The platform also features a global map of language proficiency, filters for cost-effectiveness, and comparisons by language family or model type.
The goal: to benchmark systems, support model selection for specific languages and tasks, and guide public investment in digital language infrastructure.
“We aim to provide impact beyond academia by supporting both private- and public-sector decision-making, with a particular emphasis on underserved communities,” the researchers noted.
They acknowledge that the monitor is still a prototype under active development.

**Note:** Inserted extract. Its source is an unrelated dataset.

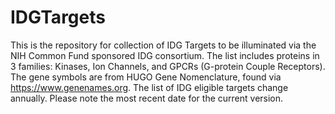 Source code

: # IDGTargets
This is the repository for collection of IDG Targets to be illuminated via the NIH Common Fund sponsored IDG consortium. The list includes proteins in 3 families: Kinases, Ion Channels, and GPCRs (G-protein Couple Receptors). The gene symbols are from HUGO Gene Nomenclature, found via https://www.genenames.org.
The list of IDG eligible targets change annually.  Please note the most recent date for the current version.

While it currently covers major models and widely spoken languages, the analysis remains “far from comprehensive,” sampling just 10 examples per model-task-language combination.
Their initial goal was to demonstrate the feasibility of their approach before exhaustively benchmarking every model, with plans to scale up coverage in future iterations as more compute and community support become available.
To assess real-world usefulness, the team also gathered qualitative feedback from stakeholders across four sectors: industry, SMEs, the public sector, and NGOs. They praised its usability, broad language coverage, and focus on non-European languages. However, they noted that reliance on academic benchmarks may limit real-world relevance and called for more tasks and cross-lingual trend insights — areas the team plans to expand on.
The benchmark is open source, and the researchers encourage contributions from developers aiming to add new models, languages, or tasks. “We invite the broader community to contribute new models, tasks, and languages to further strengthen this shared resource”, they concluded.